## TASK BRIEF
Would you please transcribe, exactly as written, the lines of the entries below starting at the one that holds "- A **Turing" and ending at the one that holds "- If there is a", both included?

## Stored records
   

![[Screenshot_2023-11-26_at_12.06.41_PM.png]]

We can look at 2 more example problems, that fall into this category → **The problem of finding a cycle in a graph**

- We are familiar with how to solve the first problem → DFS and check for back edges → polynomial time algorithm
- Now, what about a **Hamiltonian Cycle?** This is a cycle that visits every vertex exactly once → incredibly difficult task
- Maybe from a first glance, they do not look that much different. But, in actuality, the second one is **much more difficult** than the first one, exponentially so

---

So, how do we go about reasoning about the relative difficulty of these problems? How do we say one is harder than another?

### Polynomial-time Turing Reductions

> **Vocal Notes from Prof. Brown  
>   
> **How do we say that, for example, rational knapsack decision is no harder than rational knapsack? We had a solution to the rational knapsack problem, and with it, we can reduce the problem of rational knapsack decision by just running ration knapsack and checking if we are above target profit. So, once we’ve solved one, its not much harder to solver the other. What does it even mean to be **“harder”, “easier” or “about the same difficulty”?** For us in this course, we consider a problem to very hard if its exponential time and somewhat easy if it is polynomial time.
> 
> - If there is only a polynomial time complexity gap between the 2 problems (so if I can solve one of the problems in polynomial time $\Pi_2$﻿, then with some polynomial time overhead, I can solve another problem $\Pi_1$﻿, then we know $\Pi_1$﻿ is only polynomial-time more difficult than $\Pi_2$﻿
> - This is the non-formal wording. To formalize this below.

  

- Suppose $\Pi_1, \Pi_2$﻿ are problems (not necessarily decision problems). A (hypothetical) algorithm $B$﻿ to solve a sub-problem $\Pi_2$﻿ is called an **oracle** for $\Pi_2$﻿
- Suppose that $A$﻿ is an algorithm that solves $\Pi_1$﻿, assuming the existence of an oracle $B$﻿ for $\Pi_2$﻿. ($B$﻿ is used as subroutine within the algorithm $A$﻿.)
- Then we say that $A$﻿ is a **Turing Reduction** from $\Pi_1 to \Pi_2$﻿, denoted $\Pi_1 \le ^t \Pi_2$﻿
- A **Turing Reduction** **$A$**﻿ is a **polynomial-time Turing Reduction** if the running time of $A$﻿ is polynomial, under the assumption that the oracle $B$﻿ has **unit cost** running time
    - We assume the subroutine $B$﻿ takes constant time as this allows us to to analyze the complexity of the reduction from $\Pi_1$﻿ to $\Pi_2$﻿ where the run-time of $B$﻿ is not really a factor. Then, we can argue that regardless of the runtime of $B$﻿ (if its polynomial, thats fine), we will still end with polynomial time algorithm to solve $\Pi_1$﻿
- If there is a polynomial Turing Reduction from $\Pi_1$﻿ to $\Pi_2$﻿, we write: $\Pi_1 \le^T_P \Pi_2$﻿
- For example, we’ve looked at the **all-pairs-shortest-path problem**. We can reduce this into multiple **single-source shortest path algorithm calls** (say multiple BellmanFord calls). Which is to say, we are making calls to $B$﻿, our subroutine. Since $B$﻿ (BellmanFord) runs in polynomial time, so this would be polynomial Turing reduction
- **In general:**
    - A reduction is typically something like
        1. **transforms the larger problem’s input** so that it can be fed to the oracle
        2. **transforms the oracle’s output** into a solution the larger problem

## ANSWER TO THE EXERCISE
- A **Turing Reduction** **$A$**﻿ is a **polynomial-time Turing Reduction** if the running time of $A$﻿ is polynomial, under the assumption that the oracle $B$﻿ has **unit cost** running time
    - We assume the subroutine $B$﻿ takes constant time as this allows us to to analyze the complexity of the reduction from $\Pi_1$﻿ to $\Pi_2$﻿ where the run-time of $B$﻿ is not really a factor. Then, we can argue that regardless of the runtime of $B$﻿ (if its polynomial, thats fine), we will still end with polynomial time algorithm to solve $\Pi_1$﻿
- If there is a polynomial Turing Reduction from $\Pi_1$﻿ to $\Pi_2$﻿, we write: $\Pi_1 \le^T_P \Pi_2$﻿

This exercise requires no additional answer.